- TASK REQUIREMENTS -
Whenever the string "newcommand" turns up in a line below, that line should be copied.

- INPUT DATA -
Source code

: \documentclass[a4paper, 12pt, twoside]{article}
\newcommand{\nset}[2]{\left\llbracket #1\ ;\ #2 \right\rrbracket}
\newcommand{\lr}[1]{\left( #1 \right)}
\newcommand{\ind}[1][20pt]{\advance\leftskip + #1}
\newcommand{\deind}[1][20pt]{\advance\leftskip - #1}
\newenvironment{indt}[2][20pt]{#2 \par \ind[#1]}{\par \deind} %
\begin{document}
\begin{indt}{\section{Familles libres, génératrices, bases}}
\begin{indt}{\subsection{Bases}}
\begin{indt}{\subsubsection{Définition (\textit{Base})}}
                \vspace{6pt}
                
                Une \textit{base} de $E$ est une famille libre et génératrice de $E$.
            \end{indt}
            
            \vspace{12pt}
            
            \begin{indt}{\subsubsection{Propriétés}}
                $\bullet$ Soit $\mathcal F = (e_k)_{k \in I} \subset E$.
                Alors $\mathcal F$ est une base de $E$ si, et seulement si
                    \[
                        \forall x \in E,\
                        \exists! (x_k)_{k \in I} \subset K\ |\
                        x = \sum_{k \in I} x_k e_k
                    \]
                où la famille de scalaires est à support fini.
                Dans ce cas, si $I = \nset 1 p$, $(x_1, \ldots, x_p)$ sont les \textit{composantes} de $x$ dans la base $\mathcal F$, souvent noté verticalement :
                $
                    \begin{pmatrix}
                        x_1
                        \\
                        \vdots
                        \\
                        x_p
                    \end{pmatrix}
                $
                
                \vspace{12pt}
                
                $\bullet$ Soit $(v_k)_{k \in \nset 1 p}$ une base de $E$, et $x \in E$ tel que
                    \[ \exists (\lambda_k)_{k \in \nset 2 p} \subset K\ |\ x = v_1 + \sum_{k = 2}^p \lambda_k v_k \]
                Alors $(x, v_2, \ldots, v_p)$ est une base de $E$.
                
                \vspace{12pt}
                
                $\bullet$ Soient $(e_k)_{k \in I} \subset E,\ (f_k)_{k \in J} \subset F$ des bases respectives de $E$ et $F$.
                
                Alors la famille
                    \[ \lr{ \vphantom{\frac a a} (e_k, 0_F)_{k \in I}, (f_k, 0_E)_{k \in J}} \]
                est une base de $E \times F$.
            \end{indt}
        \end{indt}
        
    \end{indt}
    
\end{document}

- THE ANSWER -
\newcommand{\nset}[2]{\left\llbracket #1\ ;\ #2 \right\rrbracket}
\newcommand{\lr}[1]{\left( #1 \right)}
\newcommand{\ind}[1][20pt]{\advance\leftskip + #1}
\newcommand{\deind}[1][20pt]{\advance\leftskip - #1}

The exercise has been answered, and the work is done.